What is needed.
Once the line with "- [结构体的可见性](do" is found in the entries below, repeat it and each following line exactly, up to and including the line with "- [结构体中的泛型](do". Add no other lines.

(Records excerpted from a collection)
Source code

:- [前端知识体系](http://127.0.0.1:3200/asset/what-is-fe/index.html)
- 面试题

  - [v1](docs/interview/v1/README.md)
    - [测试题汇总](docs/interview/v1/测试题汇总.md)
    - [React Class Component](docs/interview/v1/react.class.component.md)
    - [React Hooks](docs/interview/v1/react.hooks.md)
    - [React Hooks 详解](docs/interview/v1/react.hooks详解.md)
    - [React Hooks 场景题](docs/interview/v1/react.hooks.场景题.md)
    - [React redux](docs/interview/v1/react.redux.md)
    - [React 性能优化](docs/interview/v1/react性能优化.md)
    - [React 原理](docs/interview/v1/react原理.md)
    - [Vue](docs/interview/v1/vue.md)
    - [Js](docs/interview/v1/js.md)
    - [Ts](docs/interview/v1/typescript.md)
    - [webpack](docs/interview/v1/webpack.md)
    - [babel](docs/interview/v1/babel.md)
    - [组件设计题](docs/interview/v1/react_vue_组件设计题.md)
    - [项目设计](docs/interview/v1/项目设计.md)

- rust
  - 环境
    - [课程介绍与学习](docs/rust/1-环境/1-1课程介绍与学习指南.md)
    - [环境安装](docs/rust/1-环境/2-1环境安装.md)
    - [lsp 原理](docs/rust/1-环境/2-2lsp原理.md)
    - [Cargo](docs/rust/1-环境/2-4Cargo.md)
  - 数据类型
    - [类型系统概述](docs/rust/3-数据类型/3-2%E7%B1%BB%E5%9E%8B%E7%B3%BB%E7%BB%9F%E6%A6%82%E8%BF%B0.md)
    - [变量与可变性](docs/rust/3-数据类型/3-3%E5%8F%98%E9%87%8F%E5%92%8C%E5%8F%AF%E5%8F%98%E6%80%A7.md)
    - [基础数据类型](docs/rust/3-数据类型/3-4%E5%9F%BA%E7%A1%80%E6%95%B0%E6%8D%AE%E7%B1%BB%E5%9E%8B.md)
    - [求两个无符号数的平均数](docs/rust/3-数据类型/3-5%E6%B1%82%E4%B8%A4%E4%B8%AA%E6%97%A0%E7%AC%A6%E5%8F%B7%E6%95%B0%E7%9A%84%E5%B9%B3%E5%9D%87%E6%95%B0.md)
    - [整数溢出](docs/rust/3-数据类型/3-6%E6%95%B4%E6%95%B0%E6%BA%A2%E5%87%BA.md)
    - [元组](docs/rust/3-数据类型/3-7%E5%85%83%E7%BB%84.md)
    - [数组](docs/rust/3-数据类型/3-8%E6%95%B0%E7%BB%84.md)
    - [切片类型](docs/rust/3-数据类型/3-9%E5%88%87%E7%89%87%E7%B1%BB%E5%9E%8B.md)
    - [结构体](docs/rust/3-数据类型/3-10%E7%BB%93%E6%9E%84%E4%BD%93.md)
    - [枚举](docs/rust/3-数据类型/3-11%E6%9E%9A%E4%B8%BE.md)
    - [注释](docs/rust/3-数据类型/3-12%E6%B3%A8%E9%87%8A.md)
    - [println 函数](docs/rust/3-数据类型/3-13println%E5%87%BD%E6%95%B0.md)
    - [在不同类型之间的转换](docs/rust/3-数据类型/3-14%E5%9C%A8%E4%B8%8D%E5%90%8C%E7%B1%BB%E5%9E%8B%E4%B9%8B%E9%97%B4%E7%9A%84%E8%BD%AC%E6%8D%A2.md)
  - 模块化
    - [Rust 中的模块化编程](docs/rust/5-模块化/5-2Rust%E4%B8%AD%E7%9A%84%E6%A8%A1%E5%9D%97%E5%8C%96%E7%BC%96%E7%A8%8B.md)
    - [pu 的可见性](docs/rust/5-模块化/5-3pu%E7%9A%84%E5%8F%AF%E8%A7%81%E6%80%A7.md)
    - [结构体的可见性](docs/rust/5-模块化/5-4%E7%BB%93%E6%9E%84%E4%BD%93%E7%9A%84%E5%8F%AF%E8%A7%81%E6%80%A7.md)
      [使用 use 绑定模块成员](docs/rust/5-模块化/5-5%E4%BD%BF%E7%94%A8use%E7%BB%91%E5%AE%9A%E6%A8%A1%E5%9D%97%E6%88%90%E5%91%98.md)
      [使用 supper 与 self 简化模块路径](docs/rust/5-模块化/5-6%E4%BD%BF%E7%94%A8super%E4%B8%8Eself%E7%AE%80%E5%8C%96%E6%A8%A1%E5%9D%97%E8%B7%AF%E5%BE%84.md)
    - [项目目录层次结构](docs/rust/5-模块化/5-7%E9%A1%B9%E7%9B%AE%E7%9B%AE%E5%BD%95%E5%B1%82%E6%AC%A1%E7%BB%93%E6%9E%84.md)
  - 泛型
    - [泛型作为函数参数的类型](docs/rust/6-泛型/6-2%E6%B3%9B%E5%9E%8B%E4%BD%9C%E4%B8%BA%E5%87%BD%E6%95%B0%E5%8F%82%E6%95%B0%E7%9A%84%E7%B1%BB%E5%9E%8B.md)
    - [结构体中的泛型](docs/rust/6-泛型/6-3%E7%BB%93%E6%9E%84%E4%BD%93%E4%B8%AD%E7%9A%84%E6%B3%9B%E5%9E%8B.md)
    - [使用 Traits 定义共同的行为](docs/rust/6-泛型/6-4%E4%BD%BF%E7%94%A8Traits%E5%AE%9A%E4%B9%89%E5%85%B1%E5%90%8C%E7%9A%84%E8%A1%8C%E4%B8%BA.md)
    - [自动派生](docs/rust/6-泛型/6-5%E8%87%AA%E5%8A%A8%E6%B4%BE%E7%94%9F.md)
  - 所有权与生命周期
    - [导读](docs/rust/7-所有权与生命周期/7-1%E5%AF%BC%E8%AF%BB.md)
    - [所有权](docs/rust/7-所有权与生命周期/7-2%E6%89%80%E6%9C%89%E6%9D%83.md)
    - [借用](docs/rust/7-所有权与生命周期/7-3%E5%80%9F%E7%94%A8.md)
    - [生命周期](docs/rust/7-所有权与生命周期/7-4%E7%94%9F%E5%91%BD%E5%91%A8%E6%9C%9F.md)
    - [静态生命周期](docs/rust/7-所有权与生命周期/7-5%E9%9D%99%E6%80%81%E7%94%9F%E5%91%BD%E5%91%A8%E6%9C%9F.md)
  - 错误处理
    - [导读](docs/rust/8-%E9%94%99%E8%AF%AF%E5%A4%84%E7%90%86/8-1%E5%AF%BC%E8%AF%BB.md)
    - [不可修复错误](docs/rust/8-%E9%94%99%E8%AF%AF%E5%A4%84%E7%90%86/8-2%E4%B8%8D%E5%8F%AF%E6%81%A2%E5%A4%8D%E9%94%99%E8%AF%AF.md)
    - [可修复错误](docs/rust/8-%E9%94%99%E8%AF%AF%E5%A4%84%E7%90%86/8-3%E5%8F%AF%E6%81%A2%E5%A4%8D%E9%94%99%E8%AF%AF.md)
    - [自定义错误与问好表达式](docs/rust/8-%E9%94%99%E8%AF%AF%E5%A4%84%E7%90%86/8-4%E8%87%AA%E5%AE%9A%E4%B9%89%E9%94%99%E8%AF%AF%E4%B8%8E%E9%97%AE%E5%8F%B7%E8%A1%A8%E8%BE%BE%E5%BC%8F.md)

Problem solution.
    - [结构体的可见性](docs/rust/5-模块化/5-4%E7%BB%93%E6%9E%84%E4%BD%93%E7%9A%84%E5%8F%AF%E8%A7%81%E6%80%A7.md)
      [使用 use 绑定模块成员](docs/rust/5-模块化/5-5%E4%BD%BF%E7%94%A8use%E7%BB%91%E5%AE%9A%E6%A8%A1%E5%9D%97%E6%88%90%E5%91%98.md)
      [使用 supper 与 self 简化模块路径](docs/rust/5-模块化/5-6%E4%BD%BF%E7%94%A8super%E4%B8%8Eself%E7%AE%80%E5%8C%96%E6%A8%A1%E5%9D%97%E8%B7%AF%E5%BE%84.md)
    - [项目目录层次结构](docs/rust/5-模块化/5-7%E9%A1%B9%E7%9B%AE%E7%9B%AE%E5%BD%95%E5%B1%82%E6%AC%A1%E7%BB%93%E6%9E%84.md)
  - 泛型
    - [泛型作为函数参数的类型](docs/rust/6-泛型/6-2%E6%B3%9B%E5%9E%8B%E4%BD%9C%E4%B8%BA%E5%87%BD%E6%95%B0%E5%8F%82%E6%95%B0%E7%9A%84%E7%B1%BB%E5%9E%8B.md)
    - [结构体中的泛型](docs/rust/6-泛型/6-3%E7%BB%93%E6%9E%84%E4%BD%93%E4%B8%AD%E7%9A%84%E6%B3%9B%E5%9E%8B.md)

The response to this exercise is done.